1点注意点です。自己都合退職の場合は、ハローワークに求職申請してから3ヶ月間の制限期間があるため、待機期間を含め約4ヶ月後からの支給開始となります。
【自己都合退職の場合】

【会社都合退職・特別理由離職者の場合】

出典:ハローワークHPより抜粋
3.3パターンの具体的事例
3.1 入社1年後に転職(23歳 額面25万)
被保険者期間が1年以上あるか?
- 退職理由 ⇒ 自己都合退職
- 必要な被保険者期間 ⇒ 1年以上(※賃金支払の基礎となった日数が11日以上とある月が12ヶ月以上)
- 支給金額 ⇒ 日額5506円(月額15.4万)
- 支給期間 ⇒ 90日(通算49.5万円)※約4ヶ月後から支給開始
ポイントは、被保険者期間です。

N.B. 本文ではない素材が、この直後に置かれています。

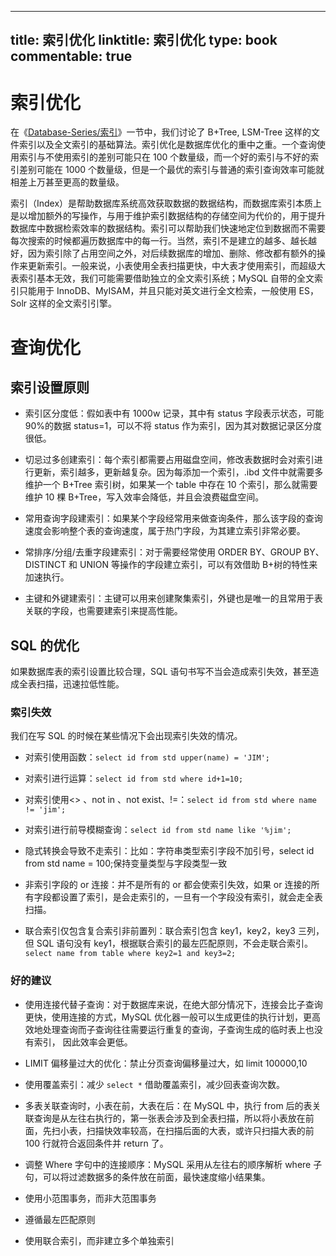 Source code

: 
---
title: 索引优化
linktitle: 索引优化
type: book
commentable: true
---

# 索引优化

在《[Database-Series/索引](https://github.com/wx-chevalier/Database-Series?q=)》一节中，我们讨论了 B+Tree, LSM-Tree 这样的文件索引以及全文索引的基础算法。索引优化是数据库优化的重中之重。一个查询使用索引与不使用索引的差别可能只在 100 个数量级，而一个好的索引与不好的索引差别可能在 1000 个数量级，但是一个最优的索引与普通的索引查询效率可能就相差上万甚至更高的数量级。

索引（Index）是帮助数据库系统高效获取数据的数据结构，而数据库索引本质上是以增加额外的写操作，与用于维护索引数据结构的存储空间为代价的，用于提升数据库中数据检索效率的数据结构。索引可以帮助我们快速地定位到数据而不需要每次搜索的时候都遍历数据库中的每一行。当然，索引不是建立的越多、越长越好，因为索引除了占用空间之外，对后续数据库的增加、删除、修改都有额外的操作来更新索引。一般来说，小表使用全表扫描更快，中大表才使用索引，而超级大表索引基本无效，我们可能需要借助独立的全文索引系统；MySQL 自带的全文索引只能用于 InnoDB、MyISAM，并且只能对英文进行全文检索，一般使用 ES，Solr 这样的全文索引引擎。

# 查询优化

## 索引设置原则

- 索引区分度低：假如表中有 1000w 记录，其中有 status 字段表示状态，可能 90%的数据 status=1，可以不将 status 作为索引，因为其对数据记录区分度很低。

- 切忌过多创建索引：每个索引都需要占用磁盘空间，修改表数据时会对索引进行更新，索引越多，更新越复杂。因为每添加一个索引，.ibd 文件中就需要多维护一个 B+Tree 索引树，如果某一个 table 中存在 10 个索引，那么就需要维护 10 棵 B+Tree，写入效率会降低，并且会浪费磁盘空间。

- 常用查询字段建索引：如果某个字段经常用来做查询条件，那么该字段的查询速度会影响整个表的查询速度，属于热门字段，为其建立索引非常必要。

- 常排序/分组/去重字段建索引：对于需要经常使用 ORDER BY、GROUP BY、DISTINCT 和 UNION 等操作的字段建立索引，可以有效借助 B+树的特性来加速执行。

- 主键和外键建索引：主键可以用来创建聚集索引，外键也是唯一的且常用于表关联的字段，也需要建索引来提高性能。

## SQL 的优化

如果数据库表的索引设置比较合理，SQL 语句书写不当会造成索引失效，甚至造成全表扫描，迅速拉低性能。

### 索引失效

我们在写 SQL 的时候在某些情况下会出现索引失效的情况。

- 对索引使用函数：`select id from std upper(name) = 'JIM';`

- 对索引进行运算：`select id from std where id+1=10;`

- 对索引使用<> 、not in 、not exist、!=：`select id from std where name != 'jim';`

- 对索引进行前导模糊查询：`select id from std name like '%jim';`

- 隐式转换会导致不走索引：比如：字符串类型索引字段不加引号，select id from std name = 100;保持变量类型与字段类型一致

- 非索引字段的 or 连接：并不是所有的 or 都会使索引失效，如果 or 连接的所有字段都设置了索引，是会走索引的，一旦有一个字段没有索引，就会走全表扫描。

- 联合索引仅包含复合索引非前置列：联合索引包含 key1，key2，key3 三列，但 SQL 语句没有 key1，根据联合索引的最左匹配原则，不会走联合索引。`select name from table where key2=1 and key3=2;`

### 好的建议

- 使用连接代替子查询：对于数据库来说，在绝大部分情况下，连接会比子查询更快，使用连接的方式，MySQL 优化器一般可以生成更佳的执行计划，更高效地处理查询而子查询往往需要运行重复的查询，子查询生成的临时表上也没有索引， 因此效率会更低。

- LIMIT 偏移量过大的优化：禁止分页查询偏移量过大，如 limit 100000,10

- 使用覆盖索引：减少 `select *` 借助覆盖索引，减少回表查询次数。

- 多表关联查询时，小表在前，大表在后：在 MySQL 中，执行 from 后的表关联查询是从左往右执行的，第一张表会涉及到全表扫描，所以将小表放在前面，先扫小表，扫描快效率较高，在扫描后面的大表，或许只扫描大表的前 100 行就符合返回条件并 return 了。

- 调整 Where 字句中的连接顺序：MySQL 采用从左往右的顺序解析 where 子句，可以将过滤数据多的条件放在前面，最快速度缩小结果集。

- 使用小范围事务，而非大范围事务

- 遵循最左匹配原则

- 使用联合索引，而非建立多个单独索引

自己都合退職の場合、1年以上働いていたら基本的にはいいのですが、細かく言うと「11日以上働いた月が12ヶ月以上」です。
つまり、病気や怪我で10日以下しか働けない月があった場合は、受給資格がありません。
もし、会社が潰れた、解雇された、1年契約社員の契約が切れたなどの理由の場合は、6ヶ月間の被保険者期間があればいいので、支給を受けることができます。
3.2 半年前に転職したが、また転職をする場合(35歳 額面40万)
- 転職前の働いた期間
- 働いていない期間が1年未満か
- 前回転職時に失業保険を使ったかどうか
- 退職理由 ⇒ 自己都合退職
- 必要な被保険者期間 ⇒ 1年以上(※別の職場で働いた分も合算できる)
- 支給金額 ⇒ 日額6666円(月額18.6万)
- 支給期間 ⇒ 90日(通算49.5万円)
※前回転職時に失業保険を使っていなかった場合に限る
ポイントは3つ。
まず、失業保険は一度使うとリセットされるので、もし前回転職時に使ったいた場合は、被保険者期間が6ヶ月なので受給資格はありません。
次に、働いていない期間(被保険者じゃない期間)が1年以上あるとリセットされるので、上記と同様に受給資格はありません。
最後に、被保険者期間は別の会社でも合算できます。もし、前の会社で6ヶ月以上働いており、転職活動期間も1年未満であれば、過去2年間で合算して1年の被保険者期間があるので、受給することができます。
3.3 専業主婦が、共働きで働きを初めて10ヶ月で夫の転勤(30歳 額面30万)
離職理由が夫の転勤
- 退職理由 ⇒ 夫の転勤(特定理由離職者に該当)
- 必要な被保険者期間 ⇒ 6ヶ月以上(1年以内で)
- 支給金額 ⇒ 日額5918円(月額16.5万)
ポイントは、退職理由が夫の転勤ということ。これは、特定理由離職者に該当し、本来は1年以上の被保険者期間が必要なところが6ヶ月でOKとなります。したがって、10ヶ月しか働いていなくても、基本手当てを受給することができるのです。
4.失業保険の基本支給は非課税!
失業保険の基本支給でもらったお金は非課税です。
なので、所得税、住民税の課税対象ではありません。ただし、社会保健上の扶養判定における収入にカウントされますので結婚して家族がいる場合は要注意です。
年間収入が130万円未満(日額3611円)なら問題なく、扶養に入ることができますが、それを超えそうなら扶養を外れます。自己都合退職の場合は、支給まで約4ヶ月あるので、その間だけでも扶養に入っておくことが節約に繋がります。
5.まとめ
雇用保険料を払っているので、貰えるものは貰えるように最低限の知識を身に着けておこう!